Les vallées d’Asinao, de la Luvana et de Tova s’insinuent entre ces deux entités fortes, antagonistes et complémentaires à la fois, que sont le plateau du Cuscionu et les aiguilles de Bavella. Ces vallées sauvages, profondément encaissées, descendent de part et d’autre de la ligne de crêtes et de séparation des eaux qui relie le Monte Incudine à la Punta Tintennaja (2018 m), la Bocca d’Asinao (1675 m) et la Punta Muvrareccia (1899 m). Celles de Luvana et de Tova, orientées vers le nord-est, sont très boisées et peu fréquentées car sans accès routier, sauf dans la partie basse à l’aval de la confluence avec le Travu : le petit village isolé de Chisa est relié à la plaine orientale par la D645 qui suit la vallée mitoyenne du Travu, un cours d’eau formant dans ce secteur des gorges propices aux activités de canyoning (13).

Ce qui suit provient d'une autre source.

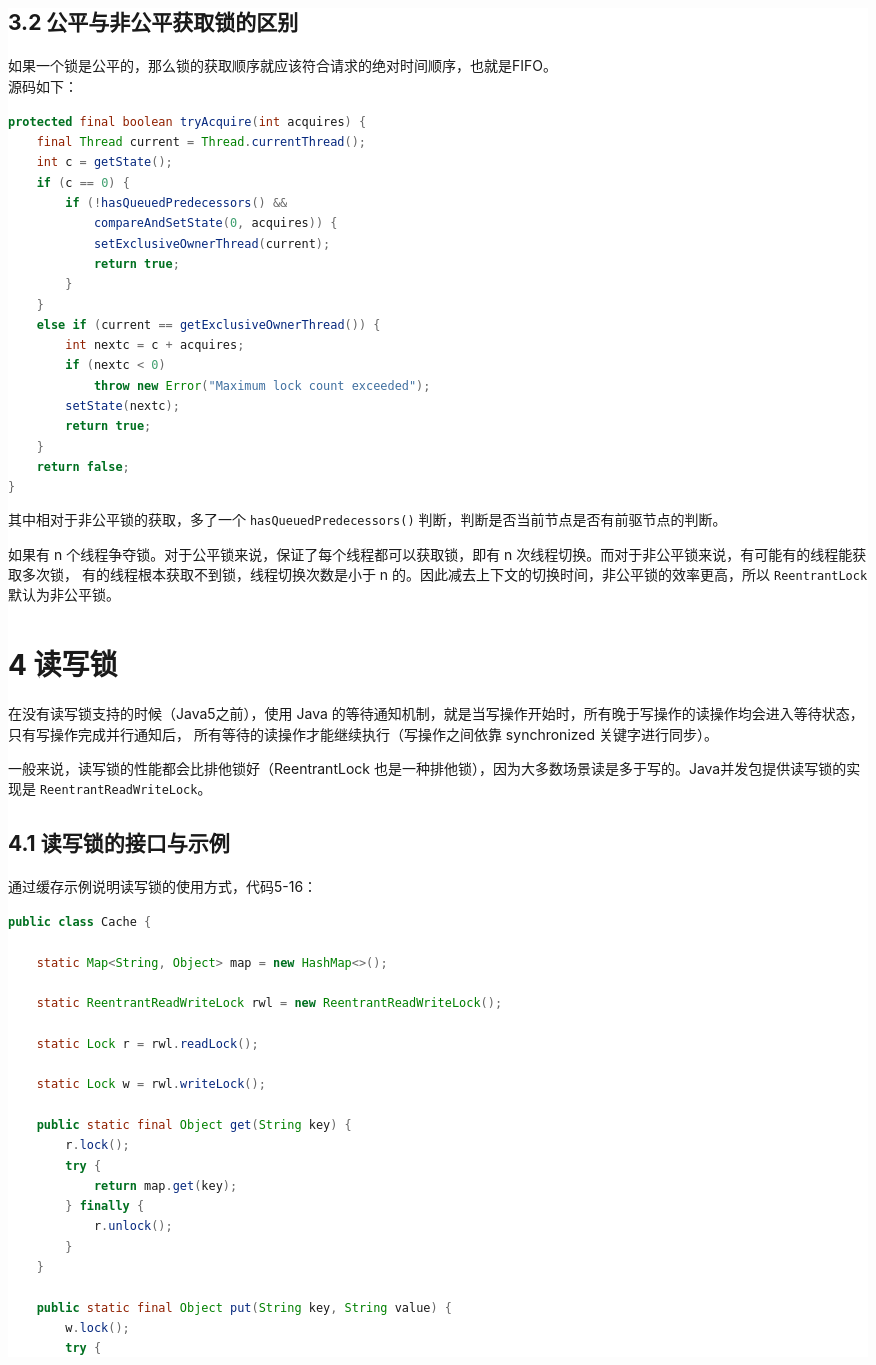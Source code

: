 ## 3.2 公平与非公平获取锁的区别

如果一个锁是公平的，那么锁的获取顺序就应该符合请求的绝对时间顺序，也就是FIFO。  
源码如下：
```java
protected final boolean tryAcquire(int acquires) {
    final Thread current = Thread.currentThread();
    int c = getState();
    if (c == 0) {
        if (!hasQueuedPredecessors() &&
            compareAndSetState(0, acquires)) {
            setExclusiveOwnerThread(current);
            return true;
        }
    }
    else if (current == getExclusiveOwnerThread()) {
        int nextc = c + acquires;
        if (nextc < 0)
            throw new Error("Maximum lock count exceeded");
        setState(nextc);
        return true;
    }
    return false;
}
```
其中相对于非公平锁的获取，多了一个 `hasQueuedPredecessors()` 判断，判断是否当前节点是否有前驱节点的判断。  
  
如果有 n 个线程争夺锁。对于公平锁来说，保证了每个线程都可以获取锁，即有 n 次线程切换。而对于非公平锁来说，有可能有的线程能获取多次锁，
有的线程根本获取不到锁，线程切换次数是小于 n 的。因此减去上下文的切换时间，非公平锁的效率更高，所以 `ReentrantLock` 默认为非公平锁。 

# 4 读写锁

在没有读写锁支持的时候（Java5之前），使用 Java 的等待通知机制，就是当写操作开始时，所有晚于写操作的读操作均会进入等待状态，只有写操作完成并行通知后，
所有等待的读操作才能继续执行（写操作之间依靠 synchronized 关键字进行同步）。  
  
一般来说，读写锁的性能都会比排他锁好（ReentrantLock 也是一种排他锁），因为大多数场景读是多于写的。Java并发包提供读写锁的实现是 `ReentrantReadWriteLock`。

## 4.1 读写锁的接口与示例

通过缓存示例说明读写锁的使用方式，代码5-16：
```java
public class Cache {

    static Map<String, Object> map = new HashMap<>();

    static ReentrantReadWriteLock rwl = new ReentrantReadWriteLock();

    static Lock r = rwl.readLock();

    static Lock w = rwl.writeLock();

    public static final Object get(String key) {
        r.lock();
        try {
            return map.get(key);
        } finally {
            r.unlock();
        }
    }
    
    public static final Object put(String key, String value) {
        w.lock();
        try {
```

La vallée d’Asinao, de son côté, s’écoule vers le sud et l’Alta Rocca ; moins densément boisée du fait de son exposition, elle est également plus fréquentée car desservie par le GR20 et des pistes forestières (14-La vallée d’Asinao, entre le plateau et les aiguilles, vus depuis l’ensemble de l’Alta Rocca au sud).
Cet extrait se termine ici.